Please enable JavaScript to view the comments powered by Disqus.

13 July 2019 | Aditya Jain

Image Captioning to Describe Images


  • Introduction
  • Model Architecture
  • Building Image Caption Generator
  • Beam Search
  • BLEU Score
Go Back


Automatically describing the content of an image is a common problem in Artificial Intellligence that connects computer vision and natural language processing. Here we will learn about a generative model based on deep recurrent architecture that combines the recent advancements in computer vision and natural language processing. The model in the end will be able to generate the target description sentence when inputs the image. We will also discuss beam search strategy to get the best caption out of many caption. Also we will learn about BLEU score which is common metric for machine translation tasks.

Here, I will be discussing 'merge' architecture to generate Image Captions which is different from the tradtional views of Image Captioning where image features are 'injected' in the RNN. Please read the following two papers to get understanding of 'injected' architecture.

Vinyals, Oriol, et al. Show and tell: A neural image caption generator. CVPR, 2015.
Xu, Kelvin, et al. Show, attend and tell: Neural image caption generation with visual attention. ICML, 2015.

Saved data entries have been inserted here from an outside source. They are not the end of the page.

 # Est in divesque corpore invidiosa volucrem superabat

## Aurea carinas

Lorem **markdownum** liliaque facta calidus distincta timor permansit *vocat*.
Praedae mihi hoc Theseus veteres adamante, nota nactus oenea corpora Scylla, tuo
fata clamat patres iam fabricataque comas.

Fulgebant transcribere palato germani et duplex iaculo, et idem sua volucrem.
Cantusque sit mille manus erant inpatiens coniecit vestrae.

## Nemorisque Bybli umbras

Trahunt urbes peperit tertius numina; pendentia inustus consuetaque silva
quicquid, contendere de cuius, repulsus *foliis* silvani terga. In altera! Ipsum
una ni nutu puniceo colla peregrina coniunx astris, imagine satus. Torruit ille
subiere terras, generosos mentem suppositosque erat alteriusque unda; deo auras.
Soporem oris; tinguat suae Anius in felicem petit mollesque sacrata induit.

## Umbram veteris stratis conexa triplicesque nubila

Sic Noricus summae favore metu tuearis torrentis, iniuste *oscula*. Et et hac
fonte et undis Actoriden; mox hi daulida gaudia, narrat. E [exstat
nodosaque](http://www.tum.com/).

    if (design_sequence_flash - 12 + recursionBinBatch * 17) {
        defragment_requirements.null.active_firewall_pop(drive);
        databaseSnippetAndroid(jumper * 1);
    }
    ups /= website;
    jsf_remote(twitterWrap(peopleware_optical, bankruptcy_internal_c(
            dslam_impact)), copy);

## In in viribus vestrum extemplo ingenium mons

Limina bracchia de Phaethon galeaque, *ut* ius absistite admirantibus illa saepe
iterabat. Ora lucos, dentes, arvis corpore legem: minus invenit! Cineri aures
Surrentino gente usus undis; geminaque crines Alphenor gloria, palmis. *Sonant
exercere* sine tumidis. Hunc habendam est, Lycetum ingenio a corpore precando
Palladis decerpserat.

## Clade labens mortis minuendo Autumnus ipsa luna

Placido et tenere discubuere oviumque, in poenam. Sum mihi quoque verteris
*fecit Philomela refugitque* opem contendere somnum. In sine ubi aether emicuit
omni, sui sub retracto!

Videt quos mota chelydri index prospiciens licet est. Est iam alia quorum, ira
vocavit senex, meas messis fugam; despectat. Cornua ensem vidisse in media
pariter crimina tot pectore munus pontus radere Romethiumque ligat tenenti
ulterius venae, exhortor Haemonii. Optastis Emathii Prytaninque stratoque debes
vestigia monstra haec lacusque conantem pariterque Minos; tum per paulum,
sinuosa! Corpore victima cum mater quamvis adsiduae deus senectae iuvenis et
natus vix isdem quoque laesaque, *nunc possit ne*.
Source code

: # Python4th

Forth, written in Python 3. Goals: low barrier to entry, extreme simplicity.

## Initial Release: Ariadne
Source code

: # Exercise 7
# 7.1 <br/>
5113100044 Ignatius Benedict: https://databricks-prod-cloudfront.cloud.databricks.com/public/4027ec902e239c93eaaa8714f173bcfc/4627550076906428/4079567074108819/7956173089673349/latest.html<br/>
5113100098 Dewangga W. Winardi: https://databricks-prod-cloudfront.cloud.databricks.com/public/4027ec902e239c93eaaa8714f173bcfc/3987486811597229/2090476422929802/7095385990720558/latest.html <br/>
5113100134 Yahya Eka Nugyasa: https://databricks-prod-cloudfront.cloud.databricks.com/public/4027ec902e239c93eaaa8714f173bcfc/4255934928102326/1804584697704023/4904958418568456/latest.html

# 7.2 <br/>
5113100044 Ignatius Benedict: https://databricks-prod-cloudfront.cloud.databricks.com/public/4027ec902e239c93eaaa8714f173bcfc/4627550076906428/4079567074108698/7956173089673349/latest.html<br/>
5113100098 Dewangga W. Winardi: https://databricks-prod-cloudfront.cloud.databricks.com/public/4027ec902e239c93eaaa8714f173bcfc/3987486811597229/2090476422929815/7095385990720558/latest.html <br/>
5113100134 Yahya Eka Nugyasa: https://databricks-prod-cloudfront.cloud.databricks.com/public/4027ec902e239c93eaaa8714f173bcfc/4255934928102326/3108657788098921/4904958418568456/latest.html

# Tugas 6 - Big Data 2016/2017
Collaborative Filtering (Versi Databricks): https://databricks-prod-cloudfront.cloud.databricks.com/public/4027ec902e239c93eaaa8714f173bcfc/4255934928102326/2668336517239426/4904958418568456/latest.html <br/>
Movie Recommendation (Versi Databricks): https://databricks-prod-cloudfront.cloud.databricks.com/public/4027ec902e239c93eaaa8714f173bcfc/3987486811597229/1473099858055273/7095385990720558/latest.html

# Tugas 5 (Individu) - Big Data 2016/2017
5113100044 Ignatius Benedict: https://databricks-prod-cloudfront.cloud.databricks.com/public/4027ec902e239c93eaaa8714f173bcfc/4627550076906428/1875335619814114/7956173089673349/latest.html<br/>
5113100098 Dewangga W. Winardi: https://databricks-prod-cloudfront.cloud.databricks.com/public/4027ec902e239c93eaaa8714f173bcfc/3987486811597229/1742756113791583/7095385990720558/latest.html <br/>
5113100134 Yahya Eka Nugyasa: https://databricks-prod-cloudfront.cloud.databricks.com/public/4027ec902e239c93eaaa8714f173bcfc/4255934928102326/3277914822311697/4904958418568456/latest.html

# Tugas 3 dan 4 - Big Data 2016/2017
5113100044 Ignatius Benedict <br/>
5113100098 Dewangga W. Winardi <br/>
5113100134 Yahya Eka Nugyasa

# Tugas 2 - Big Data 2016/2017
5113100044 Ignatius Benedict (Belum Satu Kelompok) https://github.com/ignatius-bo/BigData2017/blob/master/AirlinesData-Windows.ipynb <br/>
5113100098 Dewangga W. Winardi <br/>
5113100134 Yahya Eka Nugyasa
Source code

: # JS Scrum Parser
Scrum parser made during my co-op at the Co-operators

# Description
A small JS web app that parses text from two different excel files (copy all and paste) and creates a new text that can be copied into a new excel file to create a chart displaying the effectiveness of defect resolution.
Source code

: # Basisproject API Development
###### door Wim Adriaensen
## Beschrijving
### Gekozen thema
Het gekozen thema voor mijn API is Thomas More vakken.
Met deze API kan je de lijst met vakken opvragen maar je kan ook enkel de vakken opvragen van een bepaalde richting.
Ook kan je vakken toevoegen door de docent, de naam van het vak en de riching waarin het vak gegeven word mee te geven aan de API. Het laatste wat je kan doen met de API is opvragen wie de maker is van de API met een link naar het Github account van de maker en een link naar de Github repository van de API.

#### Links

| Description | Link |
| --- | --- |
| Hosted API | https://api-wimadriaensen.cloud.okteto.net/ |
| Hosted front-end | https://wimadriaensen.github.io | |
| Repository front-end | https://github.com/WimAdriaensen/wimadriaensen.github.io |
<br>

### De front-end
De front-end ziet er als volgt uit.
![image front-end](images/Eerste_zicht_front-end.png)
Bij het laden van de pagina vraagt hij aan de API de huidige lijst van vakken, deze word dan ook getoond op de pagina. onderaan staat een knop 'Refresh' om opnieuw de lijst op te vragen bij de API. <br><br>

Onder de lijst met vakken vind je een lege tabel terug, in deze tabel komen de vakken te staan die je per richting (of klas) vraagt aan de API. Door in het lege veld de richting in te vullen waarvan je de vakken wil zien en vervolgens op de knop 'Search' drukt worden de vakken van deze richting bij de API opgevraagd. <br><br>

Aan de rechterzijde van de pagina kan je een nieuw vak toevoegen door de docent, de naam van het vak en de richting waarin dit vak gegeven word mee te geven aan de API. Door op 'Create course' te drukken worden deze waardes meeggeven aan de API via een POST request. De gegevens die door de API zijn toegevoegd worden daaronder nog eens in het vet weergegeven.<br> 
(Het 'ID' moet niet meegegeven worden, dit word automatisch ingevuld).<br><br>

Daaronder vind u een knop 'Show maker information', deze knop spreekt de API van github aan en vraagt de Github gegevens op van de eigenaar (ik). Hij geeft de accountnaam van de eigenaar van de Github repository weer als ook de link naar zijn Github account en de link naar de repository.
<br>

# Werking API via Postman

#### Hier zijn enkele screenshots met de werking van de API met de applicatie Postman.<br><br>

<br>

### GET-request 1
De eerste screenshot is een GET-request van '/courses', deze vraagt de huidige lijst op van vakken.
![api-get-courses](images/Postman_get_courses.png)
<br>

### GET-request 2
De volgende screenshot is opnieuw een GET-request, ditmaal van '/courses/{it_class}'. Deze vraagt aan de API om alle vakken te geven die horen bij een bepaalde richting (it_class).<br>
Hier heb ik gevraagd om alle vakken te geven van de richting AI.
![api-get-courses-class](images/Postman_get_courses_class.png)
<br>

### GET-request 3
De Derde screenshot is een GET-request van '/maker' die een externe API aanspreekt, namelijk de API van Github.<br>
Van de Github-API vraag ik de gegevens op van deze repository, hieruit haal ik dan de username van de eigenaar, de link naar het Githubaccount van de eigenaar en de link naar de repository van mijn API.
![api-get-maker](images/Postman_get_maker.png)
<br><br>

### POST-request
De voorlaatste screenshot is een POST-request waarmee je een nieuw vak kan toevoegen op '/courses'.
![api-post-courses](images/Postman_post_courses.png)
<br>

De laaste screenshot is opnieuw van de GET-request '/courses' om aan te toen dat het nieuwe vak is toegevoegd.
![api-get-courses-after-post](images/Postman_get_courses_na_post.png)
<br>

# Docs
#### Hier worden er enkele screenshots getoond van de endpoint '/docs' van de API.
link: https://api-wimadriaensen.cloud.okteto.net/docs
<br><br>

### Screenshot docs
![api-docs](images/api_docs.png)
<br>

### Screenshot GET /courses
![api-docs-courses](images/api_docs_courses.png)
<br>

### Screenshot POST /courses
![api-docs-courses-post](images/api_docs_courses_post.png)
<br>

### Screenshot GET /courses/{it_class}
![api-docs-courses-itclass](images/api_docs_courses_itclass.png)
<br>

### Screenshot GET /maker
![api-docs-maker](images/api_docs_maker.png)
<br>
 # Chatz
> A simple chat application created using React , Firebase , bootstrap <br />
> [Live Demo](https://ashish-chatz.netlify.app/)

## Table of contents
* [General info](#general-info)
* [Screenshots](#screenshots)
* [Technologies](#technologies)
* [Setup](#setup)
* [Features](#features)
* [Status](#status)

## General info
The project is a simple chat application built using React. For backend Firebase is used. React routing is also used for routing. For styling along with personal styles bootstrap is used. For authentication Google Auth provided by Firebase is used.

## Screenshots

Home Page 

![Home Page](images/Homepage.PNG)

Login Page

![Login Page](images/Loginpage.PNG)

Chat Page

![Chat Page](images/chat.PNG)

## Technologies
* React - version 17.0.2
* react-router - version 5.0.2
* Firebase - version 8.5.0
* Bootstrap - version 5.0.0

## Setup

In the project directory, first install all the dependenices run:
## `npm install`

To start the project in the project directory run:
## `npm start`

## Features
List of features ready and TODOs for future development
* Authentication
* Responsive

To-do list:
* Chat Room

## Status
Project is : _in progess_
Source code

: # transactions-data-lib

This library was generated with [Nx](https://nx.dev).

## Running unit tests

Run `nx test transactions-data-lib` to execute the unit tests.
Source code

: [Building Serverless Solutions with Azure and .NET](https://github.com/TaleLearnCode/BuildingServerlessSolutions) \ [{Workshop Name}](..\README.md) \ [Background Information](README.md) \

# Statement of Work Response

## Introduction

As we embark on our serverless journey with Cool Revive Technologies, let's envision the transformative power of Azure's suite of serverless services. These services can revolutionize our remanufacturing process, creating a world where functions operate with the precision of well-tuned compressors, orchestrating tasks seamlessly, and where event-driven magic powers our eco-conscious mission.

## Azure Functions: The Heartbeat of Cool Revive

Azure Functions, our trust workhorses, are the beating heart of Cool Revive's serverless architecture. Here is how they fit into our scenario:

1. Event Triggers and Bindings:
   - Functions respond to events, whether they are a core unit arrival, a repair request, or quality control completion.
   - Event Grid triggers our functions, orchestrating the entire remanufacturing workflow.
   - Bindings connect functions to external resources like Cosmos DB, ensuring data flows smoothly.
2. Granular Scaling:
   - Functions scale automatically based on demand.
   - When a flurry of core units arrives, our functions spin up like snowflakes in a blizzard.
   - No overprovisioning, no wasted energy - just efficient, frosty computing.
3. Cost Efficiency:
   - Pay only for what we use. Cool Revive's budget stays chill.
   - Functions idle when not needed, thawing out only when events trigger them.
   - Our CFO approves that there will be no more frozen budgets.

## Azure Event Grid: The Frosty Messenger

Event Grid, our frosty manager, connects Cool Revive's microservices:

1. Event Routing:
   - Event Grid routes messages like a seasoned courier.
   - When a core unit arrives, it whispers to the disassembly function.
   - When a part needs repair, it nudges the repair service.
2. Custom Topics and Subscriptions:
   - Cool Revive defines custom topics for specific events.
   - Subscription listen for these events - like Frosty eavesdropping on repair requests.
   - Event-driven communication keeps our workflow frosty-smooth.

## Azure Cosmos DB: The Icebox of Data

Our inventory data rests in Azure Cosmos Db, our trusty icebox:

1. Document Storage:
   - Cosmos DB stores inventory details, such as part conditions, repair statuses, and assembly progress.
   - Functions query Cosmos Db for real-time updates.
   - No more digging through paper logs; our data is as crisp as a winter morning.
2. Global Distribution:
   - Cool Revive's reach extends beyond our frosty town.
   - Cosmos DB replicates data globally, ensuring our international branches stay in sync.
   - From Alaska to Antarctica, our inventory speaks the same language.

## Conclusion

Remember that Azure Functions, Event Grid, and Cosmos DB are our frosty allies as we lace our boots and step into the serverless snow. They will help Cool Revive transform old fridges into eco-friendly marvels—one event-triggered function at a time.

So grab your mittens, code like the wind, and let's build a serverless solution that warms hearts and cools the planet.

The idea of 'merge' architecture is taken from the following paper. This is an architecture which is different from the dominant view in the literature. Here, the RNN is viewed as only encoding the previously generated words. This view suggests that the RNN should only be used to encode linguistic features and that only the final representation should be ‘merged’ with the image features at a later stage. Here I it is called 'merge' architecture.

What is the Role of Recurrent Neural Networks (RNNs) in an Image Caption Generator?

Model Architecuture

The diagram below shows the whole attention model in one view.

This architecture keeps the encoding of linguistic and perceptual features separate, merging them in a later multimodal layer, at which point predictions are made. In this type of model, the RNN is functioning primarily as an encoder of sequences of word embeddings, with the visual features merged with the linguistic features in a later, multimodal layer. This multimodal layer is the one that drives the generation process since the RNN never sees the image and hence would not be able to direct the generation process.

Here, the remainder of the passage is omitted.